Os árbitros José Pedro Carvalho (árbitro-presidente), Carlos Lobo e Guilherme Waldemar d’Oliveira Martins, designados pelo Conselho Deontológico de Arbitragem Administrativa para formarem o Tribunal Arbitral, acordam na seguinte:

 

 

DECISÃO ARBITRAL

 

I – RELATÓRIO

 

  1. No dia 29 de Julho de 2014, a HERANÇA INDIVISA POR ÓBITO DE A, NIF …, legalmente representada pelo cabeça de casal B, com domicílio na Rua … Porto, apresentou pedido de constituição de tribunal arbitral, ao abrigo das disposições conjugadas dos artigos 2.º e 10.º do Decreto-Lei n.º 10/2011, de 20 de Janeiro, que aprovou o Regime Jurídico da Arbitragem em Matéria Tributária, com a redação introduzida pelo artigo 228.º da Lei n.º 66-B/2012, de 31 de Dezembro (doravante, abreviadamente designado RJAT), visando a declaração de ilegalidade dos actos tributários de liquidação do IMPOSTO DE SELO (IS) previsto na Verba 28 da TGIS relativo ao ano de 2013 e com referência aos prédios urbanos inscritos na matriz sob os artigos … e …, da freguesia de …, concelho do Porto, correspondentes aos documentos de cobrança nº 2014…, relativo ao prédio …, no valor de €44.562,36, e nº 2014…, relativo ao prédio …, no valor de €39.480,81.

  

  1. Para fundamentar o seu pedido alega a Requerente, em síntese, que os terrenos para construção, como são aqueles a que se referem as liquidações em apreço, não integram o âmbito de incidência da norma aplicada, e que os actos tributários impugnados não cumprem o nível de fundamentação legalmente exigido.

 

  1. No dia 30 de Julho, o pedido de constituição do tribunal arbitral foi aceite e automaticamente notificado à AT.

 

  1. A Requerente não procedeu à nomeação de árbitro, pelo que, ao abrigo do disposto na alínea a) do n.º 2 do artigo 6.º e da alínea a) do n.º 1 do artigo 11.º do RJAT, o Senhor Presidente do Conselho Deontológico do CAAD designou os signatários como árbitros do tribunal arbitral colectivo, que comunicaram a aceitação do encargo no prazo aplicável.

 

  1. Em 16 de Setembro de 2014, as partes foram notificadas dessas designações, não tendo manifestado vontade de recusar qualquer delas.

 

  1. Em conformidade com o preceituado na alínea c) do n.º 1 do artigo 11.º do RJAT, o Tribunal Arbitral colectivo foi constituído em 1 de Outubro de 2014.

 

  1. No dia 29 de Outubro de 2014, a Requerida, depois de notificada para o efeito e dentro do prazo para que o foi, apresentou a sua resposta defendendo-se por impugnação, e sustentando, em suma, que os actos tributários em questão nos autos são “actos em massa” e que, nessa perspectiva cumprem com a fundamentação que lhes é exigível.
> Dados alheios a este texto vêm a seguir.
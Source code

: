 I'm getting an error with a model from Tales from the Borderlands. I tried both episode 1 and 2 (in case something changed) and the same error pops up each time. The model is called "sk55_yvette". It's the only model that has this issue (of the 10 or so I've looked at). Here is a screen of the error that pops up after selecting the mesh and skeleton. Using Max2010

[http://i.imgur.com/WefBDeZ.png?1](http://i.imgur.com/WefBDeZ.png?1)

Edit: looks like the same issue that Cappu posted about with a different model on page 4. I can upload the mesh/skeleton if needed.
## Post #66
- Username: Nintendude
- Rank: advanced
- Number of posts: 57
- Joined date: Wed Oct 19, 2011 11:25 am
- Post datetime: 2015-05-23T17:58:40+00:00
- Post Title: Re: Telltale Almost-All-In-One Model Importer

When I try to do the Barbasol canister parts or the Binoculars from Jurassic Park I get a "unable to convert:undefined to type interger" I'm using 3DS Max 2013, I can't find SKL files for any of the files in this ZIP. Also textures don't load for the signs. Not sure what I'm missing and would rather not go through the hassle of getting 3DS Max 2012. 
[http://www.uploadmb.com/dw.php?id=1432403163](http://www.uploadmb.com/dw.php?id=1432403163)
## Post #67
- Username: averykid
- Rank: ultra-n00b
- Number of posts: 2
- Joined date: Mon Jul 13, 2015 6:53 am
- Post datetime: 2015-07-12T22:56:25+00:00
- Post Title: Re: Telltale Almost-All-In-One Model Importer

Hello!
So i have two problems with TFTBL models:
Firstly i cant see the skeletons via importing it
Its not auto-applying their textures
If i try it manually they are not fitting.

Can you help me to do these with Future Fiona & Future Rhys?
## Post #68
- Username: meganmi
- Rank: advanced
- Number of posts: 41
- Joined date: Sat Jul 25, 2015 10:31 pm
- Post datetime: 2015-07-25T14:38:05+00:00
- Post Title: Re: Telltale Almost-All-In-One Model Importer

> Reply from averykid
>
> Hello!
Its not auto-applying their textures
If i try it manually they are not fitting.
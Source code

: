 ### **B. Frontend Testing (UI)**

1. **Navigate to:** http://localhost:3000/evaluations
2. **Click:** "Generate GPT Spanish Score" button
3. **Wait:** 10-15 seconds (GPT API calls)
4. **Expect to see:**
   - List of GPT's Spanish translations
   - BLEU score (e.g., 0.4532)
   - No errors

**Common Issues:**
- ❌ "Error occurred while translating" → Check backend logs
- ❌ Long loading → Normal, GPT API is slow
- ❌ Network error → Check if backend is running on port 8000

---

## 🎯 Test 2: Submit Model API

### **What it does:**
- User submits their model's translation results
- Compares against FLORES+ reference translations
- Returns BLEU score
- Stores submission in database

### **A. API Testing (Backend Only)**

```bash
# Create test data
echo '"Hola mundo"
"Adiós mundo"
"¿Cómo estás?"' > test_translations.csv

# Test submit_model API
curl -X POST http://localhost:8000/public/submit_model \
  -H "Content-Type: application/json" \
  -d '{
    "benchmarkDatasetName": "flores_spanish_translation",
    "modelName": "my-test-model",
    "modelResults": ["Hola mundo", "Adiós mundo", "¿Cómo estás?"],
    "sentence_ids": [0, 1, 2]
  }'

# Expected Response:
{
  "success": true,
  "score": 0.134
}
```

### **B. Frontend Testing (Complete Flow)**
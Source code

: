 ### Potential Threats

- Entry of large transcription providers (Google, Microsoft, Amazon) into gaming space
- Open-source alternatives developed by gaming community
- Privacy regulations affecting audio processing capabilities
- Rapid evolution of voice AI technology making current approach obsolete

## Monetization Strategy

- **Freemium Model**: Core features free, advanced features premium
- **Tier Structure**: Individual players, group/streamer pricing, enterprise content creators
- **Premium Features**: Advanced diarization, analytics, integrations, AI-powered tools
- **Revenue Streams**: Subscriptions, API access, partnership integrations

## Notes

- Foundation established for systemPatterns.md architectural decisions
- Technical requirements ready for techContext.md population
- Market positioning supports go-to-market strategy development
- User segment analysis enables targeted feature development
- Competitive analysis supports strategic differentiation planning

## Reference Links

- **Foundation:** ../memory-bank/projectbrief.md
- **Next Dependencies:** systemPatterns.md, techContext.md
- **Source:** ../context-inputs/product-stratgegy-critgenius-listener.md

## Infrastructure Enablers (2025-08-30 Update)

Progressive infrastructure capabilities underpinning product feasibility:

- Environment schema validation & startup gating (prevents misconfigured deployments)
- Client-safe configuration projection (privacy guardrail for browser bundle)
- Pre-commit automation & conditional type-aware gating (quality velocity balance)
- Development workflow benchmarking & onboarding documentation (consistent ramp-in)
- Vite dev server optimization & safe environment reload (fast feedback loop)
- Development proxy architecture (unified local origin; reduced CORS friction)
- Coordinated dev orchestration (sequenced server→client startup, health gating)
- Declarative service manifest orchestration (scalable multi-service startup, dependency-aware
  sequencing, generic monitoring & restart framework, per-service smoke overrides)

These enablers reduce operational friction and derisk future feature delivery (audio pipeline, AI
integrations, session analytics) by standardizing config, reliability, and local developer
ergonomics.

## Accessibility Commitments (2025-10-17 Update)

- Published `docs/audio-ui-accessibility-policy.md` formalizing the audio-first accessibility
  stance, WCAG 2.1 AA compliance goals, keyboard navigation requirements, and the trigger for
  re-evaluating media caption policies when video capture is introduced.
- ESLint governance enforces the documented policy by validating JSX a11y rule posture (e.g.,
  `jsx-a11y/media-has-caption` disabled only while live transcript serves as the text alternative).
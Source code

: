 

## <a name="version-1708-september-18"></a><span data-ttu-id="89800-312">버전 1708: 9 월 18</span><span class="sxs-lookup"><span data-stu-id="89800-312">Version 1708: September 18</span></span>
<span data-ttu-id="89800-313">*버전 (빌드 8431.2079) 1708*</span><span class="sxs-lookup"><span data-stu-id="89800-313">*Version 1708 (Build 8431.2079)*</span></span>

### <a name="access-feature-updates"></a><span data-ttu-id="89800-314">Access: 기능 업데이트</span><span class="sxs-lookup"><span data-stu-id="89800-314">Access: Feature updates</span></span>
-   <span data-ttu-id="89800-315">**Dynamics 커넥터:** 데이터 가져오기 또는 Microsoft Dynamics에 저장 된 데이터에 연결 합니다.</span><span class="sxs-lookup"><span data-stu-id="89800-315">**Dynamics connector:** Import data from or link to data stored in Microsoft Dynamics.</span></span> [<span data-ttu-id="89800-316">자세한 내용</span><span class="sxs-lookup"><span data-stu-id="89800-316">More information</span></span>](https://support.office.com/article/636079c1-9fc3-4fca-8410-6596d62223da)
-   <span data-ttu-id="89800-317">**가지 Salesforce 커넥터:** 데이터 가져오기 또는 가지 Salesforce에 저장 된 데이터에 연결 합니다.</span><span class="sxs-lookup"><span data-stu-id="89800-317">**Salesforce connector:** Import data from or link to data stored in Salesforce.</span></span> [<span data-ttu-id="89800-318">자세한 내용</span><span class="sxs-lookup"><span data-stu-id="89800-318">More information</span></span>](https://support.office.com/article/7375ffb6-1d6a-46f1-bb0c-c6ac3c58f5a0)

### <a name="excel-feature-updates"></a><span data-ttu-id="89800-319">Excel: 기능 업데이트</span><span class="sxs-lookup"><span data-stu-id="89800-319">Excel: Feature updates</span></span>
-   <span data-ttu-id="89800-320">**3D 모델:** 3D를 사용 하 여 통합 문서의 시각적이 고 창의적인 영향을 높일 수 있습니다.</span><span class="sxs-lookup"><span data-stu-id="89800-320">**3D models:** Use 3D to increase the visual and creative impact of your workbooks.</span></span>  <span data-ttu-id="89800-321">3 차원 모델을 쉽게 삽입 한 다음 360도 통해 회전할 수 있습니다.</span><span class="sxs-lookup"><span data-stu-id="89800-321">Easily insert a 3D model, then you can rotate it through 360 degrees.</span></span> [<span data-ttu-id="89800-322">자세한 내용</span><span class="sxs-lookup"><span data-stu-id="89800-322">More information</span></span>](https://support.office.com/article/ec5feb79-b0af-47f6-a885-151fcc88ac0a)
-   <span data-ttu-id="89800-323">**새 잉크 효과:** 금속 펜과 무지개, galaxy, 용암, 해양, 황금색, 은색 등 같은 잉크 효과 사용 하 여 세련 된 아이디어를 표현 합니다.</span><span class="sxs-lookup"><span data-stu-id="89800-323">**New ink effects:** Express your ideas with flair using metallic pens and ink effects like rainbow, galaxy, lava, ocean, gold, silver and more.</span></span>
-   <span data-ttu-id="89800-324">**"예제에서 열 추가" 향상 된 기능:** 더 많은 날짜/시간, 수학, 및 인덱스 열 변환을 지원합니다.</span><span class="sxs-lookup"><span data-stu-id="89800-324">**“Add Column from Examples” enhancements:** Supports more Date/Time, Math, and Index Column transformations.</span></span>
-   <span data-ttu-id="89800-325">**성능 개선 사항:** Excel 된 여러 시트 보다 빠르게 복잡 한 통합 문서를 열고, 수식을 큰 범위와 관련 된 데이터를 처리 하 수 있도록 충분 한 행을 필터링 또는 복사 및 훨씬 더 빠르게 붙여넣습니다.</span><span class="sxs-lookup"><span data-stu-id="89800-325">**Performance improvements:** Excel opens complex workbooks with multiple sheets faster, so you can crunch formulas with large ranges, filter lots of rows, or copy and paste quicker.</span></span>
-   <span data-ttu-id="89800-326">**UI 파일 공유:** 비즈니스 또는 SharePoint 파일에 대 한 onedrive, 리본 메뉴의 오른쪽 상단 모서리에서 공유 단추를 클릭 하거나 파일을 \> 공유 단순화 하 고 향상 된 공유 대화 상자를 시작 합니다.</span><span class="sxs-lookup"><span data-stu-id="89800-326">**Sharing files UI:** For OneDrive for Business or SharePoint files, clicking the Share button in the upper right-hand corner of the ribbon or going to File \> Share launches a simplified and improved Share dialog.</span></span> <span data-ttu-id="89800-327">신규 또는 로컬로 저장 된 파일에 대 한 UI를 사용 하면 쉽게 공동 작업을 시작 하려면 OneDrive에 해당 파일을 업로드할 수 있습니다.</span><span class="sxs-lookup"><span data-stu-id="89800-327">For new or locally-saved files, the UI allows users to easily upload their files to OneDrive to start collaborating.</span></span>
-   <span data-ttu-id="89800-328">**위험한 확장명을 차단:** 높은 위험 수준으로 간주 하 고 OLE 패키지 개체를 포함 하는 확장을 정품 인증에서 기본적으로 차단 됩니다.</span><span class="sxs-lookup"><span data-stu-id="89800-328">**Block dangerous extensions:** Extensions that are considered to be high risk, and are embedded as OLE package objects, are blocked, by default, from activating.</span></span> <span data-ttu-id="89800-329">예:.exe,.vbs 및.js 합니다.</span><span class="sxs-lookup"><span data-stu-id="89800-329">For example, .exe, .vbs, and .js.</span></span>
Mais sustenta a AT que os terrenos “para construção”, com potencial habitacional, integrarão o âmbito de incidência da norma aplicada.

 

  1. Posteriormente, notificadas para o efeito, ambas as partes vieram aos autos comunicar que prescindiam da realização da reunião a que alude o artigo 18.º do RJAT, bem como da apresentação de alegações, pelo que a realização da primeira reunião do Tribunal Arbitral, nos termos e para os efeitos do disposto no artigo 18.º do RJAT, foi dispensada, atendendo a que, no caso, não se verificava qualquer das finalidades que legalmente lhe estão cometidas, e que o processo arbitral se rege pelos princípios da economia processual e proibição da prática de actos inúteis, tendo sido fixado o prazo de 30 dias para a prolação de decisão.

 

  1. O Tribunal Arbitral é materialmente competente e encontra-se regularmente constituído, nos termos dos artigos 2.º, n.º 1, alínea a), 5º. e 6.º, n.º 1, do RJAT.

As partes têm personalidade e capacidade judiciárias, são legítimas e estão legalmente representadas, nos termos dos artigos 4.º e 10.º do RJAT e artigo 1.º da Portaria n.º 112-A/2011, de 22 de Março.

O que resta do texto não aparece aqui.